The latest "quick algorithm" is fairly simple and could be surely adapted to Scala. But, as you say, we may lose some performance, probably more than 3 us per position.

It could be better to write Scala bindings to the C++ library, but we would still need to convert the position between the two representations. How does Lichess represent positions?

Nevsor commented 2 years ago

My Scala knowledge is not the best, but it seems that Lichess uses a Map[Pos, Piece] to represent the piece positions. Should not be too hard to convert those to bitboards: https://github.com/ornicar/scalachess/blob/master/src/main/scala/variant/Standard.scala

Egroegw commented 2 years ago

What's the current status of this? A quick check every move and a full check on a timeout sounds reasonable.

niklasf commented 2 years ago

What communication mechanism should we use? stdin/stdout similar to bbpPairings should do. Could also create an HTTP API wrapper. Either of those are probably better than FFI or a Scala port.

miguel-ambrona commented 2 years ago

I could help with the implementation of either option. What would be necessary? Can you point to how bbpPairings (or other external services) are integrated into Lichess?

ornicar commented 2 years ago

https://github.com/lichess-org/lila/blob/8c21d7f869cf4cf6933f7cc640154fe09fa4a79b/modules/swiss/src/main/PairingSystem.scala#L27-L39

niklasf commented 2 years ago

Ahh ... mhh ... that doesn't quite look like I expected, since it's using temporary files and reading all output at once.
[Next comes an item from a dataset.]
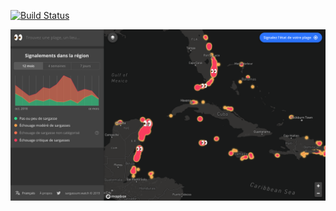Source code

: [![Build Status](https://travis-ci.org/adesurirey/sargassum.watch.svg?branch=master)](https://travis-ci.org/adesurirey/sargassum.watch)

![screenshot](https://raw.githubusercontent.com/adesurirey/sargassum.watch/master/public/sargassum.watch-screenshot-17102019.png)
I assume this detector would do better as a long running process. The old modules/ai (deleted after we switched to fishnet) was an implementation of the UCI protocol. Maybe that's something to go by.

It set up the process like that: https://github.com/lichess-org/lila/blob/8de7364cb470593cc3b85f59408e9f41cc8892ed/modules/ai/src/main/Process.scala

And hooked it up to an actor: https://github.com/lichess-org/lila/blob/8de7364cb470593cc3b85f59408e9f41cc8892ed/modules/ai/src/main/ActorFSM.scala#L16-L19

rpdelaney commented 2 years ago

Would it be useful to have a modified tablebase that includes only those positions where random moves still draw against perfect play? For instance, if black runs out of time but the tablebase lookup shows that random moves by black draw against God, then the game is a draw.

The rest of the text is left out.